Di-jet Event Rates in Deep-Inelastic Scattering at HERA

TL;DR

The paper measures di-jet event rates in deep-inelastic scattering at HERA with the H1 detector to test perturbative QCD in the region $10^{-4}\lesssim x_{\mathit{Bj}}\lesssim 10^{-2}$ and $5\,\mathrm{GeV}^2\lesssim Q^2\lesssim 100\,\mathrm{GeV}^2$. It compares data to LO direct-photon QCD, LO with resolved virtual-photon contributions, the colour dipole model, and NLO QCD calculations including direct and resolved photon effects, across three jet-p_t selection schemes. The results show that direct (point-like) LO QCD fails to describe the data, whereas models including virtual-photon structure or dipole radiation describe the measurements well; NLO DIR with PSP+RES further improves the description, particularly at low $Q^2$, though scale choices and photon structure uncertainties remain significant. These findings provide evidence for a non-negligible virtual-photon structure and for non-ordered gluon radiation in ep collisions, with implications for jet production modeling and photon-parton dynamics at HERA.

Abstract

Di-jet event rates have been measured for deep-inelastic scattering in the kinematic domain ~5 < Q^2 < ~100 GeV^2 and ~10^(-4) < x_Bj < ~10^(-2), and for jet transverse momenta squared p_t^2 > ~Q^2. The analysis is based on data collected with the H1 detector at HERA in 1994 corresponding to an integrated luminosity of about 2 pb^(-1).

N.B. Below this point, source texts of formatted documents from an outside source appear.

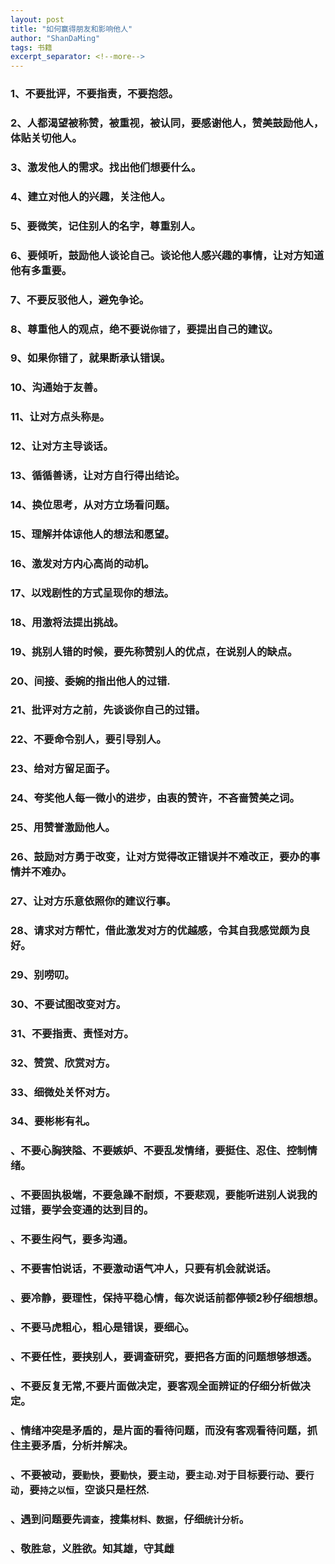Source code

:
 ```yaml
---
layout: post
title: "如何赢得朋友和影响他人"
author: "ShanDaMing"
tags: 书籍
excerpt_separator: <!--more-->
---
```


### 1、不要批评，不要指责，不要抱怨。<!--more-->

### 2、人都渴望被称赞，被重视，被认同，要感谢他人，赞美鼓励他人，体贴关切他人。

### 3、激发他人的需求。找出他们想要什么。

### 4、建立对他人的兴趣，关注他人。

### 5、要微笑，记住别人的名字，尊重别人。

### 6、要倾听，鼓励他人谈论自己。谈论他人感兴趣的事情，让对方知道他有多重要。

### 7、不要反驳他人，避免争论。

### 8、尊重他人的观点，绝不要说`你错了`，要提出自己的建议。

### 9、如果你错了，就果断承认错误。

### 10、沟通始于友善。

### 11、让对方点头称`是`。

### 12、让对方主导谈话。

### 13、循循善诱，让对方自行得出结论。

### 14、换位思考，从对方立场看问题。

### 15、理解并体谅他人的想法和愿望。

### 16、激发对方内心高尚的动机。

### 17、以戏剧性的方式呈现你的想法。

### 18、用激将法提出挑战。

### 19、挑别人错的时候，要先称赞别人的优点，在说别人的缺点。

### 20、间接、委婉的指出他人的过错.

### 21、批评对方之前，先谈谈你自己的过错。

### 22、不要命令别人，要引导别人。

### 23、给对方留足面子。

### 24、夸奖他人每一微小的进步，由衷的赞许，不吝啬赞美之词。

### 25、用赞誉激励他人。

### 26、鼓励对方勇于改变，让对方觉得改正错误并不难改正，要办的事情并不难办。

### 27、让对方乐意依照你的建议行事。

### 28、请求对方帮忙，借此激发对方的优越感，令其自我感觉颇为良好。

### 29、别唠叨。

### 30、不要试图改变对方。

### 31、不要指责、责怪对方。

### 32、赞赏、欣赏对方。

### 33、细微处关怀对方。

### 34、要彬彬有礼。

### 、不要心胸狭隘、不要嫉妒、不要乱发情绪，要挺住、忍住、控制情绪。

### 、不要固执极端，不要急躁不耐烦，不要悲观，要能听进别人说我的过错，要学会变通的达到目的。

### 、不要生闷气，要多沟通。

### 、不要害怕说话，不要激动语气冲人，只要有机会就说话。

### 、要冷静，要理性，保持平稳心情，每次说话前都停顿2秒仔细想想。

### 、不要马虎粗心，粗心是错误，要细心。

### 、不要任性，要挟别人，要调查研究，要把各方面的问题想够想透。

### 、不要反复无常,不要片面做决定，要客观全面辨证的仔细分析做决定。

### 、情绪冲突是矛盾的，是片面的看待问题，而没有客观看待问题，抓住主要矛盾，分析并解决。

### 、不要被动，要`勤快`，要`勤快`，要`主动`，要`主动`.对于目标要`行动`、要`行动`，要`持之以恒`，空谈只是枉然.

### 、遇到问题要先`调查`，搜集`材料、数据`，仔细`统计分析`。

### 、敬胜怠，义胜欲。知其雄，守其雌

Jets are defined using a cone algorithm in the photon-proton centre of mass system requiring jet transverse momenta of at least 5 GeV. The di-jet event rates are shown as a function of Q^2 and x_Bj. Leading order models of point-like interacting photons fail to describe the data. Models which add resolved interacting photons or which implement the colour dipole model give a good description of the di-jet event rate. This is also the case for next-to-leading order calculations including contributions from direct and resolved photons.